I suppose the purpose of this website is collate, crystalise and open dialogues about how to increase this within classrooms. As the quote from Carl Bereiter illustrates this classroom methodology can empower our students.

Tuesday 18 June 2013

Planning, Managing and Exhibiting Projects. Part One - Planning.

This will be a post in three parts, and will form the basis of my Workshop at the Cramlington Learning Festival. It is indebted to the Unboxed article, by Jeff Robin of a similar title! It is based on my successes and failures of running projects, as well some of my reading too. The Innovation Units guide to project based learning "Work that matters" is a very useful compendium.

Do the Project first.

Mantra can be a good thing. Mantra can be a good thing.Mantra can be a good thing...... Do the Project first is still the best advice I have had on Project Based Learning. The benefits are huge.

  1. It will help you work out if the project is viable. Can YOU do it?
  2. It will determine if the project  deliver the content that you want it to.
  3. It will help you determine where you need to support the students more?
  4. It will help you determine what will you need to teach?
  5. It will provide a model to aid students co-construct success criteria.
The final one for me is a great safety net. The idea of projects can seem potentially chaotic, this really helps tie the outcomes down. Yet, to the students it feels like they are determining the outcomes. It is a game changer.


The 10x rule.

Yet another "steal" from Jeff Robin, that has proven time and time again to be successful. The rule says that students will take ten times longer than you to complete the work.

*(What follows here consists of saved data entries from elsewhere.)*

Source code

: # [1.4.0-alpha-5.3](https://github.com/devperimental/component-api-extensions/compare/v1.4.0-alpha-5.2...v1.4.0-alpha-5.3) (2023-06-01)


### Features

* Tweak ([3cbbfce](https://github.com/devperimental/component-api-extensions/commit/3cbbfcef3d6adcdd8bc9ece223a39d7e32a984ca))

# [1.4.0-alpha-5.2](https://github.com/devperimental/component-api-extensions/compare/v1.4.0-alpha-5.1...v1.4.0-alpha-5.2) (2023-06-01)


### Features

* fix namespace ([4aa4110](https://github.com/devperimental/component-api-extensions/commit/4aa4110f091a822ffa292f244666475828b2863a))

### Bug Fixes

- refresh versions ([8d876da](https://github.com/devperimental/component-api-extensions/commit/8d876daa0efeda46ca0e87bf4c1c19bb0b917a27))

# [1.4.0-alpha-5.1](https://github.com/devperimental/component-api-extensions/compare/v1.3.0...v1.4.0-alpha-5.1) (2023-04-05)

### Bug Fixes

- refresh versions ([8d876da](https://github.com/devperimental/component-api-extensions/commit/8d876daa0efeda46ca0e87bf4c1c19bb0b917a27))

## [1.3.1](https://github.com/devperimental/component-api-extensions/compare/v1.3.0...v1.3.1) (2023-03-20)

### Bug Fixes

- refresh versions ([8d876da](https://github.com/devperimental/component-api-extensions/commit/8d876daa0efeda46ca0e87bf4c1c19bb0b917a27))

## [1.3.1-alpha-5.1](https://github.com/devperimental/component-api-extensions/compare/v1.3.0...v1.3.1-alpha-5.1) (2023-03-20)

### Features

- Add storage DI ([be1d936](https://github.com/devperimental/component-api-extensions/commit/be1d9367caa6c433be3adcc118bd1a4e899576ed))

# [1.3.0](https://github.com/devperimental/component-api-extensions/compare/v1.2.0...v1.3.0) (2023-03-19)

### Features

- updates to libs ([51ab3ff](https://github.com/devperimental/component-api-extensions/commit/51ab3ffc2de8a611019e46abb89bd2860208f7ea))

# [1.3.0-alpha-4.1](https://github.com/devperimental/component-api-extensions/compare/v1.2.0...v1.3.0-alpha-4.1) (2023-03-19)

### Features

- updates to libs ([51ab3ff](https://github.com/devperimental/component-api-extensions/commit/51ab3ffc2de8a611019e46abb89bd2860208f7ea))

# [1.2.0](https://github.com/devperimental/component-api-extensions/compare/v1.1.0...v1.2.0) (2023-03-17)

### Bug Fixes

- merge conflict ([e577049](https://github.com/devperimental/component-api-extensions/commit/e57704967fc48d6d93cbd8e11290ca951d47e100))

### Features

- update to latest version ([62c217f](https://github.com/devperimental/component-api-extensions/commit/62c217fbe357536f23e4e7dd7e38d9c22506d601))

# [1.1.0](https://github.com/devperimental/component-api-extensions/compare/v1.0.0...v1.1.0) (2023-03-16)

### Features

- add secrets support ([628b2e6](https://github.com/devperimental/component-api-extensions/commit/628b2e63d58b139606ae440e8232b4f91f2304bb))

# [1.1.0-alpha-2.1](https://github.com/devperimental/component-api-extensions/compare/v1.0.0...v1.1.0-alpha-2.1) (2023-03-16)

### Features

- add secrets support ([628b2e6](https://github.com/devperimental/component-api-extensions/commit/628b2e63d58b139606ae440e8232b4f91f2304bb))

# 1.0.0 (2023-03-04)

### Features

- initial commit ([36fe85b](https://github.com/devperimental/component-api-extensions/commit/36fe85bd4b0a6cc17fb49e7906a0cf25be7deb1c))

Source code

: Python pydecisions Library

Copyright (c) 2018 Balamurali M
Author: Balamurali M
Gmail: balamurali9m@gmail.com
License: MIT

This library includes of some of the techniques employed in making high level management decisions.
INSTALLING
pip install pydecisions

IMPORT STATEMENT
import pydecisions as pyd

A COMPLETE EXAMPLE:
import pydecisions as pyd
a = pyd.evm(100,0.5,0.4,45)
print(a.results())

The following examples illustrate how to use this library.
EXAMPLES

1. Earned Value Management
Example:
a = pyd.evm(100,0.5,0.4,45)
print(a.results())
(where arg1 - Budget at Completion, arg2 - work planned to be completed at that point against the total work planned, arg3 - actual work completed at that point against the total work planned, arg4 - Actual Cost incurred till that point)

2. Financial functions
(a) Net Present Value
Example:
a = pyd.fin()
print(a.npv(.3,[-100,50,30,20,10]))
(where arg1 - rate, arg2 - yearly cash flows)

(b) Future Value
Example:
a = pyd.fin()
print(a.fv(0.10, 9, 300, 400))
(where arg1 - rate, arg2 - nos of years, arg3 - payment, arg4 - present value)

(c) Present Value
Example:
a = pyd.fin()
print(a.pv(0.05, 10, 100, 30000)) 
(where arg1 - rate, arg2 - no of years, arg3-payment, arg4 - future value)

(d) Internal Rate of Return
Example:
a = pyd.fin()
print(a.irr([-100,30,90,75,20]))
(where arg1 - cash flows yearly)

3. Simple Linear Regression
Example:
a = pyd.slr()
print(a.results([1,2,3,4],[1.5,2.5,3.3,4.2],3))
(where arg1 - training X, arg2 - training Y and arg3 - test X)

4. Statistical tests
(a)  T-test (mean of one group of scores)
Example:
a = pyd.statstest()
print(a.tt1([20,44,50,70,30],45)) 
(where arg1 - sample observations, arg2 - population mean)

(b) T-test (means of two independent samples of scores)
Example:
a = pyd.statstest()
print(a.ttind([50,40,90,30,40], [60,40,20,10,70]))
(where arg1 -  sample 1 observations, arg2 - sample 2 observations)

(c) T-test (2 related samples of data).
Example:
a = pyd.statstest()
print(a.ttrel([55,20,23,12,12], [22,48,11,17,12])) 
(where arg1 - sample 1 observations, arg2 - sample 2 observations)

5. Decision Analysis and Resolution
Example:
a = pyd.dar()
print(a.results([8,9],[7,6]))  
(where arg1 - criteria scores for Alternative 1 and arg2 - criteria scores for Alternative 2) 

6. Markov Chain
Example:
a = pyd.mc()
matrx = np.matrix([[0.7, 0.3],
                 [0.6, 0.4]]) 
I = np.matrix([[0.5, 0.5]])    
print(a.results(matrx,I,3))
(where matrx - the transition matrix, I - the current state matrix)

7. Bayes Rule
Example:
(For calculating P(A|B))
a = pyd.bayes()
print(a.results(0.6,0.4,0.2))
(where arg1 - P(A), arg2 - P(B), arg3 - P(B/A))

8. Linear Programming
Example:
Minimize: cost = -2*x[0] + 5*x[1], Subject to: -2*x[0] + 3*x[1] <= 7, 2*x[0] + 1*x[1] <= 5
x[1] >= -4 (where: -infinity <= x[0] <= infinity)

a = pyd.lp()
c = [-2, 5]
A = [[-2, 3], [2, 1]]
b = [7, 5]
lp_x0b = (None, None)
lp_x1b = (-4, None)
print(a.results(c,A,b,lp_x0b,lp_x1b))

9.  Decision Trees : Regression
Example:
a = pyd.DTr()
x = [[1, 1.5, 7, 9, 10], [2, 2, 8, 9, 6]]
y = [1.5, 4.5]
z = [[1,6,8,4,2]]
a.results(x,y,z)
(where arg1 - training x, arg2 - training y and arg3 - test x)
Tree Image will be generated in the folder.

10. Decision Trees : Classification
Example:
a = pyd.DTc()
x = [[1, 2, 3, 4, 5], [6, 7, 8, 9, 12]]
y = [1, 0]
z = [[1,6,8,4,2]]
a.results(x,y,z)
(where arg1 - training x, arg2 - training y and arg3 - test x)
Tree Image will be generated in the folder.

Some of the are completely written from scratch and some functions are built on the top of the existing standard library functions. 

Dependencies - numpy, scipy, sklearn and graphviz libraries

I recently used this to plan the "Cities in a Box" project. Knowing We had around 10 hours to complete the product. Some of the staff that ran this project, questioned if they would have enough to do during these sessions. After all, on the surface the task was to produce a single "tile" with an image on one side and a couple of paragraphs summarising what they had learned on the other. By the time the students have researched, drafted, critiqued and redrafted, the time limit was indeed very short. All of the doubters did comment on how little time they actually had. Quality does take time.

Use a planning tool.

I have a long been a fan of the Buck Institutes planning structure. I particularly like the  way it forces you to plan content and process concurrently. The final section is my favourite, a demand to plan strategies for the content and not planning the content around the tasks. Again this is simple but effective pedagogy. Here it ensures planning FOR the project, helping to keep the “teaching” relevant and useful. This is the section where this planning tool took on a new dimension. I would do this for my “everyday” lessons, so why would I not do it within a project.


As I made these connections this section seemed an obvious depository to compile the resources I had, or had to create or had located elsewhere. I also found it useful to phrase the outcomes as questions so that the whole project could be a problem solving activity. This does not mean it was discovery, It is entirely valid that within a project for me to teach, as I normally would. This is a year 7 project and its their first project experience of this magnitude. Of course I'm going to structure it and support them at every step,and I now know where this will be needed, thanks to the Buck Institute Project Planning Proforma. You gotta to love it.

Backwards planning versus "standards/content" lead.'


Backwards planning can be useful, even if you are trying to fit specific content into a project. Thinking what might make a great project product is a good place to start, but will loose some the content control we crave in the U.K. Working backwards is a good way to see exactly what you can "fit" into the project. If it's not what you want, then you will have to find another product or teach those things separately. Not everything needs to be IN the project.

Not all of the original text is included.